Required work: Send back the records in full, character for character.
··· Input ···
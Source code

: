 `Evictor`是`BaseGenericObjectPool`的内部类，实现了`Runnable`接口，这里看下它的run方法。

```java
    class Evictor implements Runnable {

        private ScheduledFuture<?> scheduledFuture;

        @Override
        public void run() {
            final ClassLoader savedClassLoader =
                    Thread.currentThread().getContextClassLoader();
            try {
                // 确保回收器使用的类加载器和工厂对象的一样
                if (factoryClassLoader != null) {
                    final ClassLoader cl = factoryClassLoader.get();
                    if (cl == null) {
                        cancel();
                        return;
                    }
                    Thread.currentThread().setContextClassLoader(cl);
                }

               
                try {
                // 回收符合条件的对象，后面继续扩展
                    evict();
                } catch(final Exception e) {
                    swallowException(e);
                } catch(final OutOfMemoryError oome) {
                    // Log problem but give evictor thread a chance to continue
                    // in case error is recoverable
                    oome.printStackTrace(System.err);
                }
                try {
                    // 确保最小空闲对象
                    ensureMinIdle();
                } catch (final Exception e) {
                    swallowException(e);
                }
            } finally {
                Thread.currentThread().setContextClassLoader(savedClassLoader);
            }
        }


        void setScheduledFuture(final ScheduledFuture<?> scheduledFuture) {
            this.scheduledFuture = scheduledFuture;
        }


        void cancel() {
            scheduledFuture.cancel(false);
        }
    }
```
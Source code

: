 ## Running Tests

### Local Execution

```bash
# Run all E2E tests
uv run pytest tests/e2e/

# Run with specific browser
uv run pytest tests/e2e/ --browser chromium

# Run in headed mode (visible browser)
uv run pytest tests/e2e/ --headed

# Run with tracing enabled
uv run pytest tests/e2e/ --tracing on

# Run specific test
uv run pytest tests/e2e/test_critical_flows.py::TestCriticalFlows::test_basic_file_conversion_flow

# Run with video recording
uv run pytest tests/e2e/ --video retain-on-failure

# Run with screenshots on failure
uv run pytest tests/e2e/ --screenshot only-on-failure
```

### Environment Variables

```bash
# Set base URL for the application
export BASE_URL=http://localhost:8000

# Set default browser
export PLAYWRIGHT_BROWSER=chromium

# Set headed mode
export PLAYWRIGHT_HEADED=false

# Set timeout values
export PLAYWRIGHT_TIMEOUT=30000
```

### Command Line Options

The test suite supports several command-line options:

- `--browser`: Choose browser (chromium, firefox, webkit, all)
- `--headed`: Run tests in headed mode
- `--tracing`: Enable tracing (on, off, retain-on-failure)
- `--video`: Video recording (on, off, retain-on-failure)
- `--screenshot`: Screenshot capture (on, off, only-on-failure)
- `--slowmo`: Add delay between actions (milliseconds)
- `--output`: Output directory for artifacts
···
Response to the exercise:
Source code

: `Evictor`是`BaseGenericObjectPool`的内部类，实现了`Runnable`接口，这里看下它的run方法。

```java
    class Evictor implements Runnable {

        private ScheduledFuture<?> scheduledFuture;

        @Override
        public void run() {
            final ClassLoader savedClassLoader =
                    Thread.currentThread().getContextClassLoader();
            try {
                // 确保回收器使用的类加载器和工厂对象的一样
                if (factoryClassLoader != null) {
                    final ClassLoader cl = factoryClassLoader.get();
                    if (cl == null) {
                        cancel();
                        return;
                    }
                    Thread.currentThread().setContextClassLoader(cl);
                }

               
                try {
                // 回收符合条件的对象，后面继续扩展
                    evict();
                } catch(final Exception e) {
                    swallowException(e);
                } catch(final OutOfMemoryError oome) {
                    // Log problem but give evictor thread a chance to continue
                    // in case error is recoverable
                    oome.printStackTrace(System.err);
                }
                try {
                    // 确保最小空闲对象
                    ensureMinIdle();
                } catch (final Exception e) {
                    swallowException(e);
                }
            } finally {
                Thread.currentThread().setContextClassLoader(savedClassLoader);
            }
        }


        void setScheduledFuture(final ScheduledFuture<?> scheduledFuture) {
            this.scheduledFuture = scheduledFuture;
        }


        void cancel() {
            scheduledFuture.cancel(false);
        }
    }
```
Source code

: ## Running Tests

### Local Execution

```bash
# Run all E2E tests
uv run pytest tests/e2e/

# Run with specific browser
uv run pytest tests/e2e/ --browser chromium

# Run in headed mode (visible browser)
uv run pytest tests/e2e/ --headed

# Run with tracing enabled
uv run pytest tests/e2e/ --tracing on

# Run specific test
uv run pytest tests/e2e/test_critical_flows.py::TestCriticalFlows::test_basic_file_conversion_flow

# Run with video recording
uv run pytest tests/e2e/ --video retain-on-failure

# Run with screenshots on failure
uv run pytest tests/e2e/ --screenshot only-on-failure
```

### Environment Variables

```bash
# Set base URL for the application
export BASE_URL=http://localhost:8000

# Set default browser
export PLAYWRIGHT_BROWSER=chromium

# Set headed mode
export PLAYWRIGHT_HEADED=false

# Set timeout values
export PLAYWRIGHT_TIMEOUT=30000
```

### Command Line Options

The test suite supports several command-line options:

- `--browser`: Choose browser (chromium, firefox, webkit, all)
- `--headed`: Run tests in headed mode
- `--tracing`: Enable tracing (on, off, retain-on-failure)
- `--video`: Video recording (on, off, retain-on-failure)
- `--screenshot`: Screenshot capture (on, off, only-on-failure)
- `--slowmo`: Add delay between actions (milliseconds)
- `--output`: Output directory for artifacts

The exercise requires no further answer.